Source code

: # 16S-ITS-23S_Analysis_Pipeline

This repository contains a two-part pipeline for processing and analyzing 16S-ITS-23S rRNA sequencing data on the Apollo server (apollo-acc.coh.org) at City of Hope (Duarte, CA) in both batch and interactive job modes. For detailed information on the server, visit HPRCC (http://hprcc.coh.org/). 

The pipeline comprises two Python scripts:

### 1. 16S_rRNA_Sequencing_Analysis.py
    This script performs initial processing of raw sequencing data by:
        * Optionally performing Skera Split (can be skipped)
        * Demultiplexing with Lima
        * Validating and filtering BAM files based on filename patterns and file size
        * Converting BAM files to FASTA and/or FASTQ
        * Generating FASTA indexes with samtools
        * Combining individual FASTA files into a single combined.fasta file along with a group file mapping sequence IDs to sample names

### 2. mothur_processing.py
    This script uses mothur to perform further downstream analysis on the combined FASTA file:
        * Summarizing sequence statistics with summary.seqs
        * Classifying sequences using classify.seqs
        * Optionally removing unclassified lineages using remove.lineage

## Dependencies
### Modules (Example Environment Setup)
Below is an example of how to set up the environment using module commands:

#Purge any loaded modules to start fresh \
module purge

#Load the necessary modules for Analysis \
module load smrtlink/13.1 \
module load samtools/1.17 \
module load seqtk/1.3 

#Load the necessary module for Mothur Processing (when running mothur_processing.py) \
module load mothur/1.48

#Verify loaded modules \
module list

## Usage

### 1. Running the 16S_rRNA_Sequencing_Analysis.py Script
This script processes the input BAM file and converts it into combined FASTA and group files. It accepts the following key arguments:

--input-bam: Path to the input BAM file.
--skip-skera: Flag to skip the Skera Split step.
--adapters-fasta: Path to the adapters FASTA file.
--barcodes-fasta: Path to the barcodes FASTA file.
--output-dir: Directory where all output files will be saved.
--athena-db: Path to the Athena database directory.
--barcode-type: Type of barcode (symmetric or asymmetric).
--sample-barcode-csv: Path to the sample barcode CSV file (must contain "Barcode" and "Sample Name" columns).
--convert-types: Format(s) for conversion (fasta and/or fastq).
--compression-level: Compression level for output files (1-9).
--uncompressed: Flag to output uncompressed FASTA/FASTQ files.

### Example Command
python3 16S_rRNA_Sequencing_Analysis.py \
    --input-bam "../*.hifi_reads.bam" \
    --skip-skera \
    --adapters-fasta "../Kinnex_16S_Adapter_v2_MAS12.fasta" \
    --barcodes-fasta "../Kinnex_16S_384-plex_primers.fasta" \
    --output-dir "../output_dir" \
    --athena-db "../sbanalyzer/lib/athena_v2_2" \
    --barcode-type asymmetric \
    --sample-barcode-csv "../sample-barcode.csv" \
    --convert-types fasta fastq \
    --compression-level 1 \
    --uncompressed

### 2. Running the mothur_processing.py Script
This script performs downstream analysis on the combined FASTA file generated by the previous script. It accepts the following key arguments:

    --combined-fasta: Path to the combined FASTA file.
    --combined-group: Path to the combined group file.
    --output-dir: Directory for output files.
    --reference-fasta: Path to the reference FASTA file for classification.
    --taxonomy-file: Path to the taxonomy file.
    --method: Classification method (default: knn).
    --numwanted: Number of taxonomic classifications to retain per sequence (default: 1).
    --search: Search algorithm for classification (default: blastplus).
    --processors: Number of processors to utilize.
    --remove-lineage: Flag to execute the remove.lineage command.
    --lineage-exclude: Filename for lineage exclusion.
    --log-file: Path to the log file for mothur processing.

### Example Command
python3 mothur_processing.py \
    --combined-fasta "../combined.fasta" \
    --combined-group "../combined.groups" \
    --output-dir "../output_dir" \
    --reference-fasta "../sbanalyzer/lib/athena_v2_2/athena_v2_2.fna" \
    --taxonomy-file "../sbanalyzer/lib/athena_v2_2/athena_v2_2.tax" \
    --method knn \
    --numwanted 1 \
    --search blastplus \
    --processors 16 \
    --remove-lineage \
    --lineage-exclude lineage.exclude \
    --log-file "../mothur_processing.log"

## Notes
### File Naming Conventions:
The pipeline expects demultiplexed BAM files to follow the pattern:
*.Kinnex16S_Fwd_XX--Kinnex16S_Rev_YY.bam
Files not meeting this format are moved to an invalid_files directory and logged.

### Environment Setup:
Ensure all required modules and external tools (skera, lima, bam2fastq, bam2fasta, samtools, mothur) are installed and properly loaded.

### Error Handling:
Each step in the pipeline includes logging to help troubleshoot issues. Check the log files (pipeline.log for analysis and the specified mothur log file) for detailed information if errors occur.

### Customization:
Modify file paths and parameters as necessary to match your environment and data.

▶ What the task asks:
Print the whole listing exactly as it is.

▶ Answer to this exercise:
Source code

: # 16S-ITS-23S_Analysis_Pipeline

This repository contains a two-part pipeline for processing and analyzing 16S-ITS-23S rRNA sequencing data on the Apollo server (apollo-acc.coh.org) at City of Hope (Duarte, CA) in both batch and interactive job modes. For detailed information on the server, visit HPRCC (http://hprcc.coh.org/). 

The pipeline comprises two Python scripts:

### 1. 16S_rRNA_Sequencing_Analysis.py
    This script performs initial processing of raw sequencing data by:
        * Optionally performing Skera Split (can be skipped)
        * Demultiplexing with Lima
        * Validating and filtering BAM files based on filename patterns and file size
        * Converting BAM files to FASTA and/or FASTQ
        * Generating FASTA indexes with samtools
        * Combining individual FASTA files into a single combined.fasta file along with a group file mapping sequence IDs to sample names

### 2. mothur_processing.py
    This script uses mothur to perform further downstream analysis on the combined FASTA file:
        * Summarizing sequence statistics with summary.seqs
        * Classifying sequences using classify.seqs
        * Optionally removing unclassified lineages using remove.lineage

## Dependencies
### Modules (Example Environment Setup)
Below is an example of how to set up the environment using module commands:

#Purge any loaded modules to start fresh \
module purge

#Load the necessary modules for Analysis \
module load smrtlink/13.1 \
module load samtools/1.17 \
module load seqtk/1.3 

#Load the necessary module for Mothur Processing (when running mothur_processing.py) \
module load mothur/1.48

#Verify loaded modules \
module list

## Usage

### 1. Running the 16S_rRNA_Sequencing_Analysis.py Script
This script processes the input BAM file and converts it into combined FASTA and group files. It accepts the following key arguments:

--input-bam: Path to the input BAM file.
--skip-skera: Flag to skip the Skera Split step.
--adapters-fasta: Path to the adapters FASTA file.
--barcodes-fasta: Path to the barcodes FASTA file.
--output-dir: Directory where all output files will be saved.
--athena-db: Path to the Athena database directory.
--barcode-type: Type of barcode (symmetric or asymmetric).
--sample-barcode-csv: Path to the sample barcode CSV file (must contain "Barcode" and "Sample Name" columns).
--convert-types: Format(s) for conversion (fasta and/or fastq).
--compression-level: Compression level for output files (1-9).
--uncompressed: Flag to output uncompressed FASTA/FASTQ files.

### Example Command
python3 16S_rRNA_Sequencing_Analysis.py \
    --input-bam "../*.hifi_reads.bam" \
    --skip-skera \
    --adapters-fasta "../Kinnex_16S_Adapter_v2_MAS12.fasta" \
    --barcodes-fasta "../Kinnex_16S_384-plex_primers.fasta" \
    --output-dir "../output_dir" \
    --athena-db "../sbanalyzer/lib/athena_v2_2" \
    --barcode-type asymmetric \
    --sample-barcode-csv "../sample-barcode.csv" \
    --convert-types fasta fastq \
    --compression-level 1 \
    --uncompressed

### 2. Running the mothur_processing.py Script
This script performs downstream analysis on the combined FASTA file generated by the previous script. It accepts the following key arguments:

    --combined-fasta: Path to the combined FASTA file.
    --combined-group: Path to the combined group file.
    --output-dir: Directory for output files.
    --reference-fasta: Path to the reference FASTA file for classification.
    --taxonomy-file: Path to the taxonomy file.
    --method: Classification method (default: knn).
    --numwanted: Number of taxonomic classifications to retain per sequence (default: 1).
    --search: Search algorithm for classification (default: blastplus).
    --processors: Number of processors to utilize.
    --remove-lineage: Flag to execute the remove.lineage command.
    --lineage-exclude: Filename for lineage exclusion.
    --log-file: Path to the log file for mothur processing.

### Example Command
python3 mothur_processing.py \
    --combined-fasta "../combined.fasta" \
    --combined-group "../combined.groups" \
    --output-dir "../output_dir" \
    --reference-fasta "../sbanalyzer/lib/athena_v2_2/athena_v2_2.fna" \
    --taxonomy-file "../sbanalyzer/lib/athena_v2_2/athena_v2_2.tax" \
    --method knn \
    --numwanted 1 \
    --search blastplus \
    --processors 16 \
    --remove-lineage \
    --lineage-exclude lineage.exclude \
    --log-file "../mothur_processing.log"

## Notes
### File Naming Conventions:
The pipeline expects demultiplexed BAM files to follow the pattern:
*.Kinnex16S_Fwd_XX--Kinnex16S_Rev_YY.bam
Files not meeting this format are moved to an invalid_files directory and logged.

### Environment Setup:
Ensure all required modules and external tools (skera, lima, bam2fastq, bam2fasta, samtools, mothur) are installed and properly loaded.

### Error Handling:
Each step in the pipeline includes logging to help troubleshoot issues. Check the log files (pipeline.log for analysis and the specified mothur log file) for detailed information if errors occur.

### Customization:
Modify file paths and parameters as necessary to match your environment and data.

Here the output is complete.